- [ACTION ITEM]
Drop the pictures from the entries below, then reproduce the rest exactly.

[DATA EXTRACT Boundary: Start]

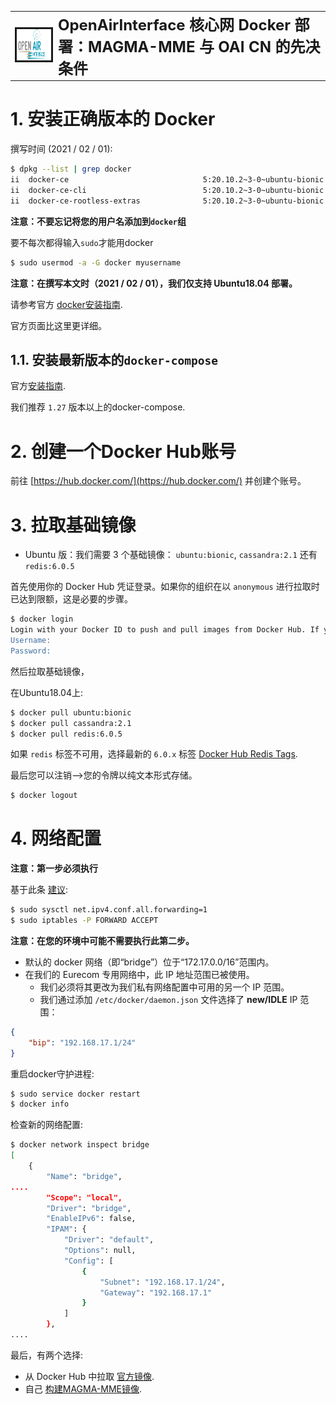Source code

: <table style="border-collapse: collapse; border: none;">
  <tr style="border-collapse: collapse; border: none;">
    <td style="border-collapse: collapse; border: none;">
      <a href="http://www.openairinterface.org/">
         <img src="./images/oai_final_logo.png" alt="" border=3 height=50 width=150>
         </img>
      </a>
    </td>
    <td style="border-collapse: collapse; border: none; vertical-align: center;">
      <b><font size = "5">OpenAirInterface 核心网 Docker 部署：MAGMA-MME 与 OAI CN 的先决条件</font></b>
    </td>
  </tr>
</table>

# 1. 安装正确版本的 Docker #

撰写时间 (2021 / 02 / 01):

```bash
$ dpkg --list | grep docker
ii  docker-ce                              5:20.10.2~3-0~ubuntu-bionic                     amd64        Docker: the open-source application container engine
ii  docker-ce-cli                          5:20.10.2~3-0~ubuntu-bionic                     amd64        Docker CLI: the open-source application container engine
ii  docker-ce-rootless-extras              5:20.10.2~3-0~ubuntu-bionic                     amd64        Rootless support for Docker.
```

**注意：不要忘记将您的用户名添加到`docker`组**

要不每次都得输入`sudo`才能用docker

```bash
$ sudo usermod -a -G docker myusername
```

**注意：在撰写本文时（2021 / 02 / 01），我们仅支持 Ubuntu18.04 部署。**

请参考官方 [docker安装指南](https://docs.docker.com/engine/install/).

官方页面比这里更详细。

## 1.1. 安装最新版本的`docker-compose` ##

官方[安装指南](https://docs.docker.com/compose/install/).

我们推荐 `1.27` 版本以上的docker-compose.

# 2. 创建一个Docker Hub账号 #

前往 [https://hub.docker.com/](https://hub.docker.com/) 并创建个账号。

# 3. 拉取基础镜像 #

* Ubuntu 版：我们需要 3 个基础镜像： `ubuntu:bionic`, `cassandra:2.1` 还有 `redis:6.0.5`

首先使用你的 Docker Hub 凭证登录。如果你的组织在以 `anonymous` 进行拉取时已达到限额，这是必要的步骤。

```bash
$ docker login
Login with your Docker ID to push and pull images from Docker Hub. If you don't have a Docker ID, head over to https://hub.docker.com to create one.
Username: 
Password: 
```

然后拉取基础镜像，

在Ubuntu18.04上:

```bash
$ docker pull ubuntu:bionic
$ docker pull cassandra:2.1
$ docker pull redis:6.0.5
```

如果 `redis` 标签不可用，选择最新的 `6.0.x` 标签 [Docker Hub Redis Tags](https://hub.docker.com/_/redis?tab=tags).

最后您可以注销-->您的令牌以纯文本形式存储。

```bash
$ docker logout
```

# 4. 网络配置 #

**注意：第一步必须执行**

基于此条 [建议](https://docs.docker.com/network/bridge/#enable-forwarding-from-docker-containers-to-the-outside-world):

```bash
$ sudo sysctl net.ipv4.conf.all.forwarding=1
$ sudo iptables -P FORWARD ACCEPT
```

**注意：在您的环境中可能不需要执行此第二步。**

* 默认的 docker 网络（即“bridge”）位于“172.17.0.0/16”范围内。
* 在我们的 Eurecom 专用网络中，此 IP 地址范围已被使用。
  - 我们必须将其更改为我们私有网络配置中可用的另一个 IP 范围。
  - 我们通过添加 `/etc/docker/daemon.json` 文件选择了 **new/IDLE** IP 范围：

```json
{
	"bip": "192.168.17.1/24"
}
```

重启docker守护进程:

```bash
$ sudo service docker restart
$ docker info
```

检查新的网络配置:

```bash
$ docker network inspect bridge
[
    {
        "Name": "bridge",
....
        "Scope": "local",
        "Driver": "bridge",
        "EnableIPv6": false,
        "IPAM": {
            "Driver": "default",
            "Options": null,
            "Config": [
                {
                    "Subnet": "192.168.17.1/24",
                    "Gateway": "192.168.17.1"
                }
            ]
        },
....
```

最后，有两个选择:

*  从 Docker Hub 中拉取 [官方镜像](./获取MAGMA官方镜像.md).
*  自己 [构建MAGMA-MME镜像](./构建MAGMA_MME镜像.md).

[DATA EXTRACT Boundary: End]

- [ANSWER BOX]
Source code

: <table style="border-collapse: collapse; border: none;">
  <tr style="border-collapse: collapse; border: none;">
    <td style="border-collapse: collapse; border: none;">
      <a href="http://www.openairinterface.org/">
         <img src="./images/oai_final_logo.png" alt="" border=3 height=50 width=150>
         </img>
      </a>
    </td>
    <td style="border-collapse: collapse; border: none; vertical-align: center;">
      <b><font size = "5">OpenAirInterface 核心网 Docker 部署：MAGMA-MME 与 OAI CN 的先决条件</font></b>
    </td>
  </tr>
</table>

# 1. 安装正确版本的 Docker #

撰写时间 (2021 / 02 / 01):

```bash
$ dpkg --list | grep docker
ii  docker-ce                              5:20.10.2~3-0~ubuntu-bionic                     amd64        Docker: the open-source application container engine
ii  docker-ce-cli                          5:20.10.2~3-0~ubuntu-bionic                     amd64        Docker CLI: the open-source application container engine
ii  docker-ce-rootless-extras              5:20.10.2~3-0~ubuntu-bionic                     amd64        Rootless support for Docker.
```

**注意：不要忘记将您的用户名添加到`docker`组**

要不每次都得输入`sudo`才能用docker

```bash
$ sudo usermod -a -G docker myusername
```

**注意：在撰写本文时（2021 / 02 / 01），我们仅支持 Ubuntu18.04 部署。**

请参考官方 [docker安装指南](https://docs.docker.com/engine/install/).

官方页面比这里更详细。

## 1.1. 安装最新版本的`docker-compose` ##

官方[安装指南](https://docs.docker.com/compose/install/).

我们推荐 `1.27` 版本以上的docker-compose.

# 2. 创建一个Docker Hub账号 #

前往 [https://hub.docker.com/](https://hub.docker.com/) 并创建个账号。

# 3. 拉取基础镜像 #

* Ubuntu 版：我们需要 3 个基础镜像： `ubuntu:bionic`, `cassandra:2.1` 还有 `redis:6.0.5`

首先使用你的 Docker Hub 凭证登录。如果你的组织在以 `anonymous` 进行拉取时已达到限额，这是必要的步骤。

```bash
$ docker login
Login with your Docker ID to push and pull images from Docker Hub. If you don't have a Docker ID, head over to https://hub.docker.com to create one.
Username: 
Password: 
```

然后拉取基础镜像，

在Ubuntu18.04上:

```bash
$ docker pull ubuntu:bionic
$ docker pull cassandra:2.1
$ docker pull redis:6.0.5
```

如果 `redis` 标签不可用，选择最新的 `6.0.x` 标签 [Docker Hub Redis Tags](https://hub.docker.com/_/redis?tab=tags).

最后您可以注销-->您的令牌以纯文本形式存储。

```bash
$ docker logout
```

# 4. 网络配置 #

**注意：第一步必须执行**

基于此条 [建议](https://docs.docker.com/network/bridge/#enable-forwarding-from-docker-containers-to-the-outside-world):

```bash
$ sudo sysctl net.ipv4.conf.all.forwarding=1
$ sudo iptables -P FORWARD ACCEPT
```

**注意：在您的环境中可能不需要执行此第二步。**

* 默认的 docker 网络（即“bridge”）位于“172.17.0.0/16”范围内。
* 在我们的 Eurecom 专用网络中，此 IP 地址范围已被使用。
  - 我们必须将其更改为我们私有网络配置中可用的另一个 IP 范围。
  - 我们通过添加 `/etc/docker/daemon.json` 文件选择了 **new/IDLE** IP 范围：

```json
{
	"bip": "192.168.17.1/24"
}
```

重启docker守护进程:

```bash
$ sudo service docker restart
$ docker info
```

检查新的网络配置:

```bash
$ docker network inspect bridge
[
    {
        "Name": "bridge",
....
        "Scope": "local",
        "Driver": "bridge",
        "EnableIPv6": false,
        "IPAM": {
            "Driver": "default",
            "Options": null,
            "Config": [
                {
                    "Subnet": "192.168.17.1/24",
                    "Gateway": "192.168.17.1"
                }
            ]
        },
....
```

最后，有两个选择:

*  从 Docker Hub 中拉取 [官方镜像](./获取MAGMA官方镜像.md).
*  自己 [构建MAGMA-MME镜像](./构建MAGMA_MME镜像.md).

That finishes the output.